Completely different.
A 50-50 event would be something like a coin toss. Before you toss the coin, you have a 50% chance of either heads or tails. After you flip the coin (even if you don't look at it), it's either heads or it's tails and probabilities are essentially meaningless. Either it happened or it did not.
Let's say there is a town with 1000 people. 25 of them get attacked in one month. You can conclude that the probability of a person getting attacked during a one month period is 25/1000 = 2.5%. That only applies to the population, helping to predict what might happen to randomly selected people. However, once you pick an individual, you have changed everything. They are now your entire sample and the probability that applied to the entire population no longer applies.
Let's call that individual Mike.
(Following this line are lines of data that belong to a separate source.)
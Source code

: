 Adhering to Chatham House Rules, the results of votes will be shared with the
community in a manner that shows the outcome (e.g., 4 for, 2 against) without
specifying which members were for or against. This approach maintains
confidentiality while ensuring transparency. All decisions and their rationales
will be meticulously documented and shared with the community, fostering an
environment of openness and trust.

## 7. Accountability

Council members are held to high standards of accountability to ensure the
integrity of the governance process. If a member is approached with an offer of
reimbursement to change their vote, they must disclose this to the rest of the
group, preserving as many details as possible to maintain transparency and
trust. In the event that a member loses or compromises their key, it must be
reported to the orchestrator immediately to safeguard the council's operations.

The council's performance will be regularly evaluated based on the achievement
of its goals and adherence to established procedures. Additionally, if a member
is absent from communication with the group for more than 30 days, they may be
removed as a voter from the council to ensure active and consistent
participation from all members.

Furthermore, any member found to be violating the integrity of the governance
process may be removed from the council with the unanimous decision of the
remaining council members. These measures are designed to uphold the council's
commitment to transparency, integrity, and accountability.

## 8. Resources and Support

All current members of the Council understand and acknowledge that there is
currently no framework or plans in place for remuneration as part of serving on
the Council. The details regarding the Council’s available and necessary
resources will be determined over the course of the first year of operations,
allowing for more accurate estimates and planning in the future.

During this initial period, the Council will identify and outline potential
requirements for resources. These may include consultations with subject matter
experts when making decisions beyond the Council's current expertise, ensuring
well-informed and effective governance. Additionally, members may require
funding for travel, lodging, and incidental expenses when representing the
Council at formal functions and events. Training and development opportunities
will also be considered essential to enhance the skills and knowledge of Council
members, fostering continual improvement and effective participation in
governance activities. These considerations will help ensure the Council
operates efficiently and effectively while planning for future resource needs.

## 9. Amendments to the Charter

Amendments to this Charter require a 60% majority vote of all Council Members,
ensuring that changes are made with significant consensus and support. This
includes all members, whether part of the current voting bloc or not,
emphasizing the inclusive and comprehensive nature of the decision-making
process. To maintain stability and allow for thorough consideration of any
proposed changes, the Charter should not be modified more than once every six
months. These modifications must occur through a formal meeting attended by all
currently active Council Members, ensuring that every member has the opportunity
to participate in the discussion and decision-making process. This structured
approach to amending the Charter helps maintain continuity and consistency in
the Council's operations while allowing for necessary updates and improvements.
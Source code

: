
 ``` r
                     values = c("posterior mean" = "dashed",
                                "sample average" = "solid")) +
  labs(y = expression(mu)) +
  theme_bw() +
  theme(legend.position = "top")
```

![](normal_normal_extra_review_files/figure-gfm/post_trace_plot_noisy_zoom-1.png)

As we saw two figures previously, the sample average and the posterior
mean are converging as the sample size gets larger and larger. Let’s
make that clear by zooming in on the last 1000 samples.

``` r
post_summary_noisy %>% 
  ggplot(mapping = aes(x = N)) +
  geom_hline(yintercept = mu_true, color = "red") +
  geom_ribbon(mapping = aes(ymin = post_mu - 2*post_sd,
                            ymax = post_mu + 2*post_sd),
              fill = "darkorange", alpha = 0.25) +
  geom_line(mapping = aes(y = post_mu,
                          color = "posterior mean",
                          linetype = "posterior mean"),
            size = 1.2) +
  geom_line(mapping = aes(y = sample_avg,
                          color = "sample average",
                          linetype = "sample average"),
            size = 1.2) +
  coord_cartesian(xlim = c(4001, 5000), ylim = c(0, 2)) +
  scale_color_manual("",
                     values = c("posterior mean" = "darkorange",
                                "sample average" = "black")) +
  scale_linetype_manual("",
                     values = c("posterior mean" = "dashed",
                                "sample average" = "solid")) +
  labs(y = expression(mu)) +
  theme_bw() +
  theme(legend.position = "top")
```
Mike will either be attacked or Mike will not be attacked, so the probability is either 1 (attacked) or 0 (not attacked). Mike can't be 2.5% attacked. What you can say, however, is that Mike is a member of a population which has a probability of 2.5% of being attacked. It may seem like semantics or splitting hairs, but it's a fundamentally different situation when discussing individuals vs. populations.
The medical/health professionals are among the worst at either failing to understand this or purposely choosing to make factually incorrect statements (perhaps for expediency because they believe the nuances will be lost on their audience). For example, let say the mortality rate within 6 month for cancer A is 25% in the population. A patient who is diagnosed with this cancer is already selected from the population. She asks the doctor what her chance of dying within 6 months is. .
The doctor then has some choices. The doctor can be correct and say something like, "I can't predict what will happen to you, but I can say that of everyone who has your condition, 25% of them die within 6 months." Or, the doctor can be either ignorant or lazy and tell the patient they have a 25% chance of dying within six months, which is not a factually correct statement. Clearly patients demand and expect "numbers" sometimes, but it would be better for the doctor to avoid misinterpretation of probabilities and find a way to express the ideas to the patient in a way they can understand, but is not misleading.
I'm not sure that helps. My inability to explain clearly and concisely suggests that my own understanding of the concepts is inadequate! That, of course, begs the question: why the hell did rhino open his big virtual mouth? Answer: he lacks the ability to remain silent.